Aim of the task: Every line of the material below in which "columnwidth" shows up is to be located and copied.

Information supplied:
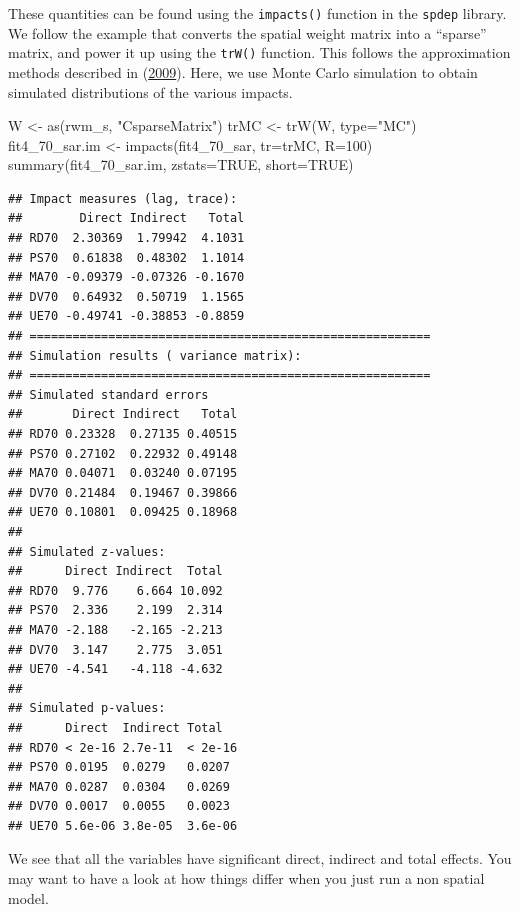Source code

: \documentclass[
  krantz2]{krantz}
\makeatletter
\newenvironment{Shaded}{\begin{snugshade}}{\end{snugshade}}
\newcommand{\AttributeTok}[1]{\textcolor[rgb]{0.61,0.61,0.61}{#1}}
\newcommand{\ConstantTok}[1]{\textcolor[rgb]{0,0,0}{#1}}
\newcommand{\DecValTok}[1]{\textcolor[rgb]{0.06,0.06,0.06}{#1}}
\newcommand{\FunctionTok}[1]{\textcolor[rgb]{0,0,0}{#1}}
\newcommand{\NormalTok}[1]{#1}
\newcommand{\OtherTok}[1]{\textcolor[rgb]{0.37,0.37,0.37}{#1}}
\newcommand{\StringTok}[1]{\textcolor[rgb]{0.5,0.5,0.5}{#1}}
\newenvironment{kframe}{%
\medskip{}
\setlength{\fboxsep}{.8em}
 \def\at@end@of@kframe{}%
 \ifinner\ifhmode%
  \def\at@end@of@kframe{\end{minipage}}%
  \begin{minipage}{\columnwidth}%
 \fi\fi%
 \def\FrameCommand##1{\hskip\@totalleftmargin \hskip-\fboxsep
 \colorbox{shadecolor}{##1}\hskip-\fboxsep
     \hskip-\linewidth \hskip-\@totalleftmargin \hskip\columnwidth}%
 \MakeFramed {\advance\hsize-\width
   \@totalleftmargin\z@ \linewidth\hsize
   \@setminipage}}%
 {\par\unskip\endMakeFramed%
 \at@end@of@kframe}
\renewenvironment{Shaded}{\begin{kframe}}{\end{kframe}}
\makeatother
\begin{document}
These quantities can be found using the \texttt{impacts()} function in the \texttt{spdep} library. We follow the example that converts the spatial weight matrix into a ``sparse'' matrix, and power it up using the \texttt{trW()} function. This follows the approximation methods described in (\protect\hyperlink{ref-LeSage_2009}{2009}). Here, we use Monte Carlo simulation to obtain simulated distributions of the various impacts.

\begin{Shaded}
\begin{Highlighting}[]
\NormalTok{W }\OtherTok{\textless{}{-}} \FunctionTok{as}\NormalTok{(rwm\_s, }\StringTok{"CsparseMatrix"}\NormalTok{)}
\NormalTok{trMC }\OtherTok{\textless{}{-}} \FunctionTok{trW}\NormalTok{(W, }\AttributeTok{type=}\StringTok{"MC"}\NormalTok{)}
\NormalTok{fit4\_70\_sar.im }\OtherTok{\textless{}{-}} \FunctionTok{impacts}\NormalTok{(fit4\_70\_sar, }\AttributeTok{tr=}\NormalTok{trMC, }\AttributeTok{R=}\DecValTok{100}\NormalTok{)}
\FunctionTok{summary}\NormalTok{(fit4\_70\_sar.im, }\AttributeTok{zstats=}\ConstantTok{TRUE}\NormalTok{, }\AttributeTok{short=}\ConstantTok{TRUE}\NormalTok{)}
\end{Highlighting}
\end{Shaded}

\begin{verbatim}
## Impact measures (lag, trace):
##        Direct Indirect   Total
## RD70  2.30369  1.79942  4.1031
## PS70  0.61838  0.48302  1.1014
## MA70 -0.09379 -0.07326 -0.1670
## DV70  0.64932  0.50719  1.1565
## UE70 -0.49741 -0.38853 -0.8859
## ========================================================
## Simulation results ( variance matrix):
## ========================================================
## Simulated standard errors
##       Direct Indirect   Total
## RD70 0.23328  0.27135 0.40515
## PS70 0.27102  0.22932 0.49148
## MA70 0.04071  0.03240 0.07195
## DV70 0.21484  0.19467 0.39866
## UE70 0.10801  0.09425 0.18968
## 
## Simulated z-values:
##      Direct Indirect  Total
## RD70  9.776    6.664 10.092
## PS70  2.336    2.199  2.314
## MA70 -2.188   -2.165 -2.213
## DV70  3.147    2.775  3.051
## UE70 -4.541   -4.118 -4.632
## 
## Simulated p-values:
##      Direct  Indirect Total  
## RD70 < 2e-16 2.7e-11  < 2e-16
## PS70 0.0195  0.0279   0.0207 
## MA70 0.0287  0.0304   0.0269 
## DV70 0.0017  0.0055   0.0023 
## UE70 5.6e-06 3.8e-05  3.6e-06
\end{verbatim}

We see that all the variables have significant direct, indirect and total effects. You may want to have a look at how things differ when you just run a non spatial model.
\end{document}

Written solution:
  \begin{minipage}{\columnwidth}%
     \hskip-\linewidth \hskip-\@totalleftmargin \hskip\columnwidth}%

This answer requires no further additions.